Utilities for iterating over group elements from a finite generating set.

In Sage, many algebraic objects (finite abelian groups, finite multiplicative groups, etc.) provide a list of generators via a .gens() method. These generators are used to build (finite) combinations by taking suitable products or sums of generator powers.

This module provides pure-Python iterator implementations that enumerate all elements in the finite subgroup generated by M.gens():

  • multiplicative_iterator(M) yields all products of generator powers, using each generator’s finite multiplicative order.

  • abelian_iterator(M) yields all sums of generator multiples, using each generator’s finite additive order.

The iteration is implemented as a mixed-radix “odometer”: an exponent/count vector is incremented and carried across generators, and the current element is updated incrementally.
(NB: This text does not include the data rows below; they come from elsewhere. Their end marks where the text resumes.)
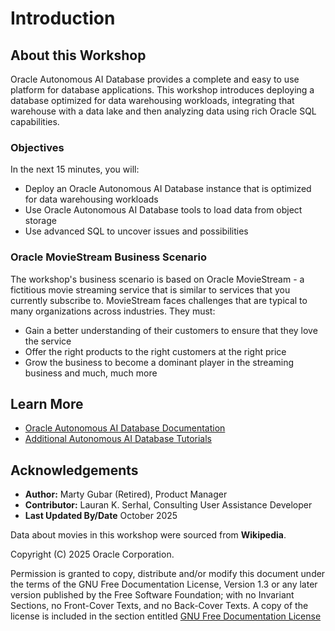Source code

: # Introduction

## About this Workshop

Oracle Autonomous AI Database provides a complete and easy to use platform for database applications. This workshop introduces deploying a database optimized for data warehousing workloads, integrating that warehouse with a data lake and then analyzing data using rich Oracle SQL capabilities.

### Objectives
In the next 15 minutes, you will:
* Deploy an Oracle Autonomous AI Database instance that is optimized for data warehousing workloads
* Use Oracle Autonomous AI Database tools to load data from object storage
* Use advanced SQL to uncover issues and possibilities


### Oracle MovieStream Business Scenario
The workshop's business scenario is based on Oracle MovieStream - a fictitious movie streaming service that is similar to services that you currently subscribe to. MovieStream faces challenges that are typical to many organizations across industries. They must:

* Gain a better understanding of their customers to ensure that they love the service
* Offer the right products to the right customers at the right price
* Grow the business to become a dominant player in the streaming business and much, much more



## Learn More

* [Oracle Autonomous AI Database Documentation](https://docs.oracle.com/en/cloud/paas/autonomous-data-warehouse-cloud/index.html)
* [Additional Autonomous AI Database Tutorials](https://docs.oracle.com/en/cloud/paas/autonomous-database/serverless/index.html)


## Acknowledgements
* **Author:** Marty Gubar (Retired), Product Manager
* **Contributor:** Lauran K. Serhal, Consulting User Assistance Developer
* **Last Updated By/Date** October 2025

Data about movies in this workshop were sourced from **Wikipedia**.

Copyright (C) 2025 Oracle Corporation.

Permission is granted to copy, distribute and/or modify this document
under the terms of the GNU Free Documentation License, Version 1.3
or any later version published by the Free Software Foundation;
with no Invariant Sections, no Front-Cover Texts, and no Back-Cover Texts.
A copy of the license is included in the section entitled [GNU Free Documentation License](files/gnu-free-documentation-license.txt)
sage.structure.gens_py.abelian_iterator(M)[source]

Iterate over elements of M using additive generator combinations.

The object M is expected to provide:

  • M.gens(): a list/sequence of generators for the finite abelian group.

  • M(0): a callable constructor returning the additive identity element.

  • Each generator g must implement g.additive_order().

The iterator yields each group element produced by taking sums of generator multiples where the coefficient of generator g runs from 0 up to g.additive_order() - 1.

INPUT:

  • M – a finite additive group-like object

OUTPUT:

  • elements of M in a deterministic order

If not all generators have finite additive order, an ArithmeticError is raised.

sage.structure.gens_py.multiplicative_iterator(M)[source]

Iterate over elements of M using multiplicative generator combinations.

The object M is expected to provide:

  • M.gens(): a list/sequence of generators for the finite group.

  • M(1): a callable constructor returning the identity element.

  • Each generator g must implement g.multiplicative_order().

The iterator yields each group element produced by multiplying generator powers where the exponent of generator g runs from 0 up to g.multiplicative_order() - 1.

INPUT:

  • M – a finite multiplicative group-like object

OUTPUT:

  • elements of M in a deterministic order

If not all generators have finite multiplicative order, an ArithmeticError is raised.